Columbus-Day in Quito

■ Wie sich die 500 Jahrfeier in den Anden auf Touristen auswirkte

Kolumbus-Tag — „Dia de la raza“, steht im Ecuador-Führer unter dem Stichwort Nationalfeiertage. Und weiter ganz lapidar: „Gefeiert wird die Ankunft der Europäer in Amerika.“ Daß dies in Quito, mitten in den Anden, anders ausfällt als in New York oder Barcelona an diesem, dem 500. Columbus-Day, hätte man sich eigentlich denken können.

In urlaubsbedingter Vorfreude waren Ausflüge geplant, meistens auch bereits gebucht worden: Zum Äquator-Denkmal auf dem 0. Breitengrad, das als „medio del mundo“ — Mitte der Welt immer angepriesen wird. Oder in die Sierra um Quito mit ihren bezaubernden Tälern und warmen Quellen. Doch viel mehr noch nach Otavalo, die Stadt der Weber mit ihrem obligatorischen Samstagsmarkt. Dort ist das Zentrum der Artesanias, des farbenprächtigen, vor allem textilen Kunsthandwerks, mit dem sich die Indigenas schnell die Sympathie der Fremden erobern.

Doch rund um den 12. Oktober war diesmal alles anders. Eine knappe Woche ging gar nichts in Quito, der Stadt, die oft als schönste Großstadt der Welt gepriesen wird. Der Columbus-Day hatte Quito weitgehend lahmgelegt. 70.000 Indigenas, wie die indianischen (Ur-)Einwohner in Ecuador genannt werden, hatten ihre Dörfer verlassen und sich auf den Weg gemacht, um in der Hauptstadt gegen die 500 Jahrfeier der „Entdeckung“ Amerikas zu protestieren.

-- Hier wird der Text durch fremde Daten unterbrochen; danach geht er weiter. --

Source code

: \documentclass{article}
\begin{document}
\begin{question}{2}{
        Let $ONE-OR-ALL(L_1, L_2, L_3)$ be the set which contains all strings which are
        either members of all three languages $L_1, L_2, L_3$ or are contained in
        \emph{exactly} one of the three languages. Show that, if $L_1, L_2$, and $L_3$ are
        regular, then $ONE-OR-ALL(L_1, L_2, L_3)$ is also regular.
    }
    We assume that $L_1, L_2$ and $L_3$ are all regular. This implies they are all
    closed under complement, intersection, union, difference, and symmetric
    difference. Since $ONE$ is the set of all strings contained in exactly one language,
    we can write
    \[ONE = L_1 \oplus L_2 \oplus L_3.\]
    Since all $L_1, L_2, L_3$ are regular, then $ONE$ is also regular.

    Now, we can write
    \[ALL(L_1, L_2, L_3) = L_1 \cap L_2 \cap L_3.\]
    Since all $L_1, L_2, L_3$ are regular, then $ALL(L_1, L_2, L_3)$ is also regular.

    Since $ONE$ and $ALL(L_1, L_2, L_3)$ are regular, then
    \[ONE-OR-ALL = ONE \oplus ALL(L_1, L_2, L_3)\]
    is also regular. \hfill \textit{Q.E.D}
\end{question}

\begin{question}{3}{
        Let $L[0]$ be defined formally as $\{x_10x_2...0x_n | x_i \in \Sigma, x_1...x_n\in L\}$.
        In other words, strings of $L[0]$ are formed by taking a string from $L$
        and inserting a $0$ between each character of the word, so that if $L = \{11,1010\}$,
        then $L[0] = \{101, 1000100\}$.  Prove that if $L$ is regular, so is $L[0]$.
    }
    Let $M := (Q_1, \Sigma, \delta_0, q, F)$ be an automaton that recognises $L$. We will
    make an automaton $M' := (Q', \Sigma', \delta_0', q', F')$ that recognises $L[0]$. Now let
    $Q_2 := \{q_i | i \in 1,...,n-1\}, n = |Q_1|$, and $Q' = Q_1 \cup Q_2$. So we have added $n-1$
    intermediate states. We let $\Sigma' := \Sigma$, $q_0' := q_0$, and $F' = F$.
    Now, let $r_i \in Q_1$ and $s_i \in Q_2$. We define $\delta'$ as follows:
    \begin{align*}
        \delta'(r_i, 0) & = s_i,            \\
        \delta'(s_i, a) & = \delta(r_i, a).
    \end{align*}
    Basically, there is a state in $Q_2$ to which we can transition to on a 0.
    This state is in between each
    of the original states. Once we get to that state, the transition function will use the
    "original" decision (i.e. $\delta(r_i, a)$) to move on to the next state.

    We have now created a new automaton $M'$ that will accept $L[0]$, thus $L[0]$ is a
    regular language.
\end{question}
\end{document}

Das Jubiläum hatte ihnen auch in diesem kleinen Andenstaat den Motivationsschub gegeben, ihre von Armut und Diskriminierung geprägte soziale Lage lauthals zu artikulieren. Eine politische Bewegung wurde sichtbar. Im Süden hatte es in der Woche vor den Feierlichkeiten mit Landbesitzern derart heftige Kämpfe mit Toten und Verletzten gegeben, daß die Regierung mit massivem Polizei- und Militäreinsatz die Stadt nach innen wie außen abriegelte und die Demonstrationszüge stoppte.

Doch die Indigenas hatten die Zufahrtstraßen zur Stadt und den Panamerican-Highway in vielen Provinzen bereits blockiert: mit Baumstämmen, riesigen Felsbrocken, lasterweise auf der Fahrbahn verteilten Steinen.

Fünf Tage lang fuhren keine Züge, keine Busse, zum Teil nicht mal innerstädtisch. Sämtliche nationalen Flüge waren aus Sicherheitsgründen gecancelt, Reservierungen eine Woche lang gar nicht mehr entgegengenommen worden. Doch selbst an Informationen kamen Touristen, die deshalb in Quito oder irgendwo in den Andendörfern festsaßen, nicht heran: Touristeninformation und Reisebüros blieben aus Sicherheitsgründen während dieser Tage landesweit geschlossen.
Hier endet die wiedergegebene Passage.